§ Provided records:
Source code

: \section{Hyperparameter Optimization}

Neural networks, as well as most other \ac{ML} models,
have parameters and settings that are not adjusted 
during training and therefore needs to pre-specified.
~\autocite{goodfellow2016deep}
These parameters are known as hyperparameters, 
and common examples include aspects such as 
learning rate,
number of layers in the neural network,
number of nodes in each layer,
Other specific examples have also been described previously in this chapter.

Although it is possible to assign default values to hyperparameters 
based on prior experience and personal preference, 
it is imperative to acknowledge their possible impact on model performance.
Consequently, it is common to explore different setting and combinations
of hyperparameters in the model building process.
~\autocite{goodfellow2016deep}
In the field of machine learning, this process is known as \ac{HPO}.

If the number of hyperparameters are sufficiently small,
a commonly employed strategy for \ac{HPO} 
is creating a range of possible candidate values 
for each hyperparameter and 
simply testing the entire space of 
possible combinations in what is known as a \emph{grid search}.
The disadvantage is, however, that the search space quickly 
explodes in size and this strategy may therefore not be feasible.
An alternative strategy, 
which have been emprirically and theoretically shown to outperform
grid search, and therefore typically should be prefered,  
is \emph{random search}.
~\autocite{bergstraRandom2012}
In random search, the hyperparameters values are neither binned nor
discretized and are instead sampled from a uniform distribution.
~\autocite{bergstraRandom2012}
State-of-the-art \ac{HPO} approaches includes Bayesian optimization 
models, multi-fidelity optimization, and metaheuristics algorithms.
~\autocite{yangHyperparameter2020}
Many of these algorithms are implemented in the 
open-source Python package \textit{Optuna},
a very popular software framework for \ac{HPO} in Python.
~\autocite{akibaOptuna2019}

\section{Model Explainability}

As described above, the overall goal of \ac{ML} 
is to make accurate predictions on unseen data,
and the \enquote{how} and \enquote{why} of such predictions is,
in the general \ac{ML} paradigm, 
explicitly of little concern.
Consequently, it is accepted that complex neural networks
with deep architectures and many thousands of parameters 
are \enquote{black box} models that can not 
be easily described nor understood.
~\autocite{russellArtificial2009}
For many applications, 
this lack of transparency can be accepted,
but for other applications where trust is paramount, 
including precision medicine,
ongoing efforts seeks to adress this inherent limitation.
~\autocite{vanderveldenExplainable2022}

§ Activity: In the listing above, locate the line containing "a commonly employed" and the line containing "in the general". Extract those two lines and every line between them, exactly as written, and only those.

§ Task solution:
a commonly employed strategy for \ac{HPO} 
is creating a range of possible candidate values 
for each hyperparameter and 
simply testing the entire space of 
possible combinations in what is known as a \emph{grid search}.
The disadvantage is, however, that the search space quickly 
explodes in size and this strategy may therefore not be feasible.
An alternative strategy, 
which have been emprirically and theoretically shown to outperform
grid search, and therefore typically should be prefered,  
is \emph{random search}.
~\autocite{bergstraRandom2012}
In random search, the hyperparameters values are neither binned nor
discretized and are instead sampled from a uniform distribution.
~\autocite{bergstraRandom2012}
State-of-the-art \ac{HPO} approaches includes Bayesian optimization 
models, multi-fidelity optimization, and metaheuristics algorithms.
~\autocite{yangHyperparameter2020}
Many of these algorithms are implemented in the 
open-source Python package \textit{Optuna},
a very popular software framework for \ac{HPO} in Python.
~\autocite{akibaOptuna2019}

\section{Model Explainability}

As described above, the overall goal of \ac{ML} 
is to make accurate predictions on unseen data,
and the \enquote{how} and \enquote{why} of such predictions is,
in the general \ac{ML} paradigm, 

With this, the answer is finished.